Dropped connections with Chelsio T580-SO-CR

Status
Not open for further replies.

friolator

Explorer
Joined
Jun 9, 2016
Messages
80
We've got a 40GbE Chelsio T580-SO-CR card installed in our FreeNAS box, and have just begun serious testing with it today. It's able to run for less than a minute, before the connection is dropped. Here's what the 40Gb switch's log says:

Sep 22 14:49:16 192.168.1.209 INFO web server: System log cleared by user admin.
Sep 22 14:49:37 192.168.1.209 ALERT stg: STG 1, topology change detected
Sep 22 14:49:47 192.168.1.209 NOTICE link: link down on port 61
Sep 22 14:50:03 192.168.1.209 NOTICE link: link up on port 61
Sep 22 14:50:33 192.168.1.209 ALERT stg: STG 1, topology change detected
Sep 22 14:51:33 192.168.1.209 NOTICE link: link down on port 61
Sep 22 14:51:49 192.168.1.209 NOTICE link: link up on port 61
Sep 22 14:52:19 192.168.1.209 ALERT stg: STG 1, topology change detected
Sep 22 14:59:28 192.168.1.209 NOTICE link: link down on port 61
Sep 22 14:59:29 192.168.1.209 WARNING system: 1m QDAC removed at port 61

[At this point, I moved the cable to port 49 to see if the problem was with the port itself]

Sep 22 14:59:37 192.168.1.209 NOTICE system: 1m QDAC inserted at port 49 is Accepted
Sep 22 14:59:52 192.168.1.209 NOTICE link: link up on port 49
Sep 22 15:00:22 192.168.1.209 ALERT stg: STG 1, topology change detected
Sep 22 15:16:04 192.168.1.209 NOTICE link: link down on port 49
Sep 22 15:16:21 192.168.1.209 NOTICE link: link up on port 49
Sep 22 15:49:30 192.168.1.209 ALERT stg: STG 1, topology change detected
Sep 22 16:01:08 192.168.1.209 NOTICE link: link down on port 49

[Here I decided to test both another port *and* another cable, just to rule that out.]

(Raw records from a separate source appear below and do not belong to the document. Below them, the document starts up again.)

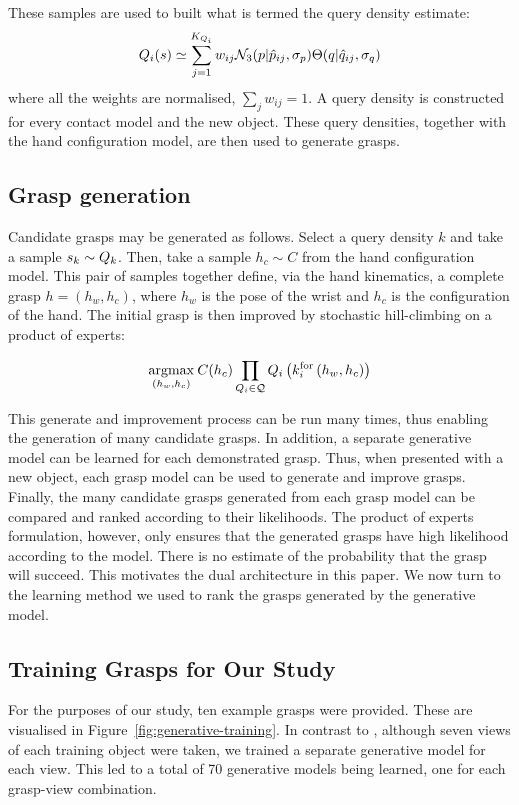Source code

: These samples are used to built what is termed the query density estimate:
\begin{equation}
\qd_i(s) \simeq \sum^{K_{Q_i}}_{j=1} w_{ij} \mathcal{N}_3(p|{\hat{p}_{ij}}, \sigma_{p}) \Theta(q|{\hat{q}_{ij}}, \sigma_{q})%
\label{eq:qd.approx}
\end{equation}
where all the weights are normalised, $\sum_j w_{ij} = 1$. A query density is constructed for every contact model and the new object. These query densities, together with the hand configuration model, are then used to generate grasps.

\subsection{Grasp generation}
Candidate grasps may be generated as follows. Select a query density $k$ and take a sample  $s_k \sim Q_{k}$. Then, take a sample $h_c \sim C$ from the hand configuration model. This pair of samples together define, via the hand kinematics, a complete grasp $h=(h_w,h_c)$, where $h_w$ is the pose of the wrist and $h_c$ is the configuration of the hand. The initial grasp is then improved by stochastic hill-climbing on a product of experts:

\begin{equation}
\argmax{(h_w, h_c)} \hc(h_c) \prod_{\qd_i \in \mathcal{Q}} \qd_i\left(k_{i}^{\mathrm{for}}\left(h_w, h_c\right)\right)
\label{eq:grasping.product}
\end{equation}

This generate and improvement process can be run many times, thus enabling the generation of many candidate grasps. In addition, a separate generative model can be learned for each demonstrated grasp. Thus, when presented with a new object, each grasp model can be used to generate and improve grasps. Finally, the many candidate grasps generated from each grasp model can be compared and ranked according to their likelihoods. The product of experts formulation, however, only ensures that the generated grasps have high likelihood according to the model. There is no estimate of the probability that the grasp will succeed. This motivates the dual architecture in this paper. We now turn to the learning method we used to rank the grasps generated by the generative model. 

\subsection{Training Grasps for Our Study}

For the purposes of our study, ten example grasps were provided. These are visualised in Figure~\ref{fig:generative-training}. In contrast to \cite{kopicki2015ijrr}, although seven views of each training object were taken, we trained a separate generative model for each view. This led to a total of 70 generative models being learned, one for each grasp-view combination.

Sep 22 16:01:20 192.168.1.209 WARNING system: 1m QDAC removed at port 49
Sep 22 16:01:31 192.168.1.209 NOTICE system: 2m QDAC inserted at port 9 is Accepted
Sep 22 16:01:46 192.168.1.209 NOTICE link: link up on port 9
Sep 22 16:02:16 192.168.1.209 ALERT stg: STG 1, topology change detected
Sep 22 16:02:39 192.168.1.209 NOTICE link: link down on port 9
Sep 22 16:02:55 192.168.1.209 NOTICE link: link up on port 9
Sep 22 16:03:24 192.168.1.209 ALERT stg: STG 1, topology change detected

The dropped connections are only happening when actual data is flowing through the switch. We're not seeing this on the Windows workstation (Mellanox ConnectX3-VPI card) that we're doing the tests with. Our tests involve reading/writing test files on a shared volume on the FreeNAS box, so both the Windows and FreeNAS boxes are handling the same amount of data on the network.

If the switch is left alone for a while, you don't get any warnings. But every time you try to move data, you only get about 1 minute (or usually less) before the connection craps out.

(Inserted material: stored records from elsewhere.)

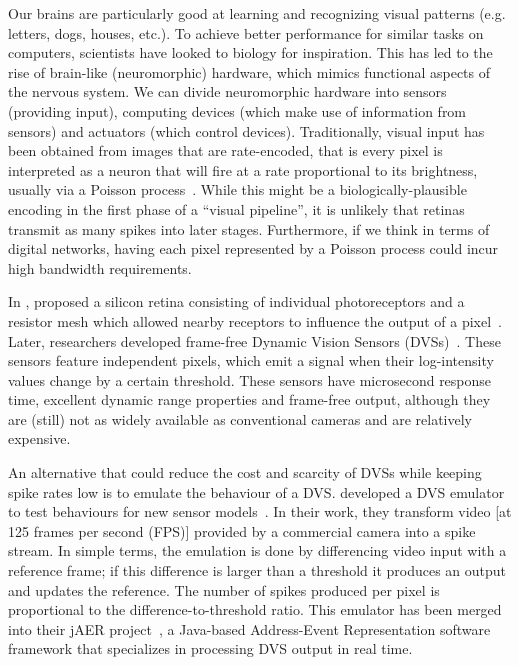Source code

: \documentclass[conference]{IEEEtran}
\begin{document}
Our brains are particularly good at learning and recognizing visual patterns (e.g. letters, dogs, houses, etc.). To achieve better performance for similar tasks on computers, scientists have looked to biology for inspiration. This has led to the rise of brain-like (neuromorphic) hardware, which mimics functional aspects of the nervous system. We can divide neuromorphic hardware into sensors (providing input), computing devices (which make use of information from sensors) and actuators (which control devices). Traditionally, visual input has been obtained from images that are rate-encoded, that is every pixel is interpreted as a neuron that will fire at a rate proportional to its brightness, usually via a Poisson process~\cite{snyder2012random}. While this might be a biologically-plausible encoding in the first phase of a ``visual pipeline'', it is unlikely that retinas transmit as many spikes into later stages. Furthermore, if we think in terms of digital networks, having each pixel represented by a Poisson process could incur high bandwidth requirements. 

In \citeyear{Mead1989}, \citeauthor{Mead1989} proposed a silicon retina consisting of individual photoreceptors and a resistor mesh which allowed nearby receptors to influence the output of a pixel~\cite{Mead1989}. 
Later, researchers developed frame-free Dynamic Vision Sensors (DVSs)~\cite{delbruckDVS,bernabeDVS}. These sensors feature independent pixels, which emit a signal when their log-intensity values change by a certain threshold.
These sensors have microsecond response time, excellent dynamic range properties and frame-free output, although they are (still) not as widely available as conventional cameras and are relatively expensive.

An alternative that could reduce the cost and scarcity of DVSs while keeping spike rates low is to emulate the behaviour of a DVS. \citeauthor{DVSemu} developed a DVS emulator to test behaviours for new sensor models~\cite{DVSemu}. In their work, they transform video [at 125 frames per second (FPS)] provided by a commercial camera into a spike stream. In simple terms, the emulation is done by differencing video input with a reference frame; if this difference is larger than a threshold it produces an output and updates the reference. The number of spikes produced per pixel is proportional to the difference-to-threshold ratio. This emulator has been merged into their jAER project~\cite{delbruck2008frame}, a Java-based Address-Event Representation software framework that specializes in processing DVS output in real time.
\end{document}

Any suggestions on where we should start with this?
 
Last edited:

Mlovelace

Guru
Joined
Aug 19, 2014
Messages
1,111
We've got a 40GbE Chelsio T580-SO-CR card installed in our FreeNAS box, and have just begun serious testing with it today. It's able to run for less than a minute, before the connection is dropped. Here's what the 40Gb switch's log says:

Sep 22 14:49:16 192.168.1.209 INFO web server: System log cleared by user admin.
Sep 22 14:49:37 192.168.1.209 ALERT stg: STG 1, topology change detected
Sep 22 14:49:47 192.168.1.209 NOTICE link: link down on port 61
Sep 22 14:50:03 192.168.1.209 NOTICE link: link up on port 61
Sep 22 14:50:33 192.168.1.209 ALERT stg: STG 1, topology change detected
Sep 22 14:51:33 192.168.1.209 NOTICE link: link down on port 61
Sep 22 14:51:49 192.168.1.209 NOTICE link: link up on port 61
Sep 22 14:52:19 192.168.1.209 ALERT stg: STG 1, topology change detected
Sep 22 14:59:28 192.168.1.209 NOTICE link: link down on port 61
Sep 22 14:59:29 192.168.1.209 WARNING system: 1m QDAC removed at port 61

[At this point, I moved the cable to port 49 to see if the problem was with the port itself]

Sep 22 14:59:37 192.168.1.209 NOTICE system: 1m QDAC inserted at port 49 is Accepted
Sep 22 14:59:52 192.168.1.209 NOTICE link: link up on port 49
Sep 22 15:00:22 192.168.1.209 ALERT stg: STG 1, topology change detected
Sep 22 15:16:04 192.168.1.209 NOTICE link: link down on port 49
Sep 22 15:16:21 192.168.1.209 NOTICE link: link up on port 49
Sep 22 15:49:30 192.168.1.209 ALERT stg: STG 1, topology change detected
Sep 22 16:01:08 192.168.1.209 NOTICE link: link down on port 49

[Here I decided to test both another port *and* another cable, just to rule that out.]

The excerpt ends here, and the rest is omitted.